16 Il riferimento è all’art. 110 del D. L.G.S. 267/2000 che li ha previsti e non al voto di laurea che spesso non è dei più brillanti.
17 La durata del loro incarico non può superare il mandato elettorale del Sindaco, ma spesso il contratto è annuale e quindi per sperare in una proroga devono essere particolarmente accondiscendenti alla richieste della politica.
18 Per partecipare ad un concorso per dirigente occorrono almeno 5 anni, anche a tempo determinato in un’amministrazione pubblica.
19 Gli amministratori che sono riconosciuti responsabili del dissesto, subiscono una sorta di “fallimento” e non possono essere rieletti per 10 anni, oltre ad essere perseguibili dalla Corte dei Conti.

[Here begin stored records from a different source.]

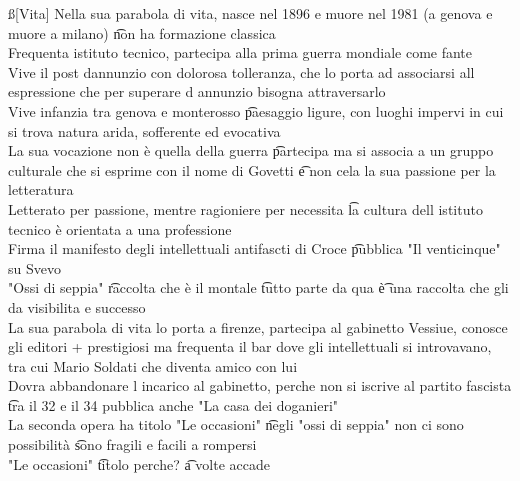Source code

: \documentclass[12pt]{article}
\begin{document}
\ss[Vita]
Nella sua parabola di vita, nasce nel 1896 e muore nel 1981 (a genova e muore a milano) \t non ha formazione classica \\
Frequenta istituto tecnico, partecipa alla prima guerra mondiale come fante \\
Vive il post dannunzio con dolorosa tolleranza, che lo porta ad associarsi all espressione che per superare d annunzio bisogna attraversarlo \\
Vive infanzia tra genova e monterosso \t paesaggio ligure, con luoghi impervi in cui si trova natura arida, sofferente ed evocativa \\
La sua vocazione non è quella della guerra \t partecipa ma si associa a un gruppo culturale che si esprime con il nome di Govetti \t e non cela la sua passione per la letteratura \\
Letterato per passione, mentre ragioniere per necessita \t la cultura dell istituto tecnico è orientata a una professione \\
Firma il manifesto degli intellettuali antifascti di Croce \t pubblica "Il venticinque" su Svevo \\
"Ossi di seppia" \t raccolta che è il montale \t tutto parte da qua \t è una raccolta che gli da visibilita e successo \\
La sua parabola di vita lo porta a firenze, partecipa al gabinetto Vessiue, conosce gli editori + prestigiosi ma frequenta il bar dove gli intellettuali si introvavano, tra cui Mario Soldati che diventa amico con lui \\
Dovra abbandonare l incarico al gabinetto, perche non si iscrive al partito fascista \t tra il 32 e il 34 pubblica anche "La casa dei doganieri" \\
La seconda opera ha titolo "Le occasioni" \t negli "ossi di seppia" non ci sono possibilità \t sono fragili e facili a rompersi \\
"Le occasioni" \t titolo perche? \t a volte accade
\end{document}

20 L’art. 159 del D. Lg.s. 267/2000 prevede che non possono essere soggette ad esecuzione forzata le somme di competenza dell’Ente destinate: a) al pagamento delle retribuzioni al personale dipendente e dei conseguenti oneri previdenziali per i tre mesi successivi, b) al pagamento delle rate di mutui e di prestiti obbligazionari scadenti nel semestre in corso, c) all’espletamento dei servizi locali indispensabili. L’atto con cui l’Ente Locale quantifica semestralmente queste somme è la Deliberazione di impignorabilità.
21 Considerati anche i precedenti non proprio limpidi del Ragioniere che mi ha preceduta.
22 Solo per citarne alcuni: piano anticorruzione, piano della trasparenza, piano delle performances, controllo interni, codice di comportamento. Ed ognuno di questi comporta almeno un regolamento, una delibera, un monitoraggio semestrale ed altri simpatici adempimenti da portare a termine a tempo di record senza le necessarie risorse umane, tecnologiche e finanziarie.
23 Nel mio Ufficio solo una persona su quattro offre realmente servizi per gli utenti (con l’emissione di mandati di pagamento). Gli altri tre si limitano a correre dietro agli adempimenti contabili o ad offrire servizi agli altri uffici dell’Ente (il provveditorato si occupa degli acquisti di beni, si predispongono le buste paga per gli altri dipendenti, ecc.). Eppure lavoriamo tutti tantissimo.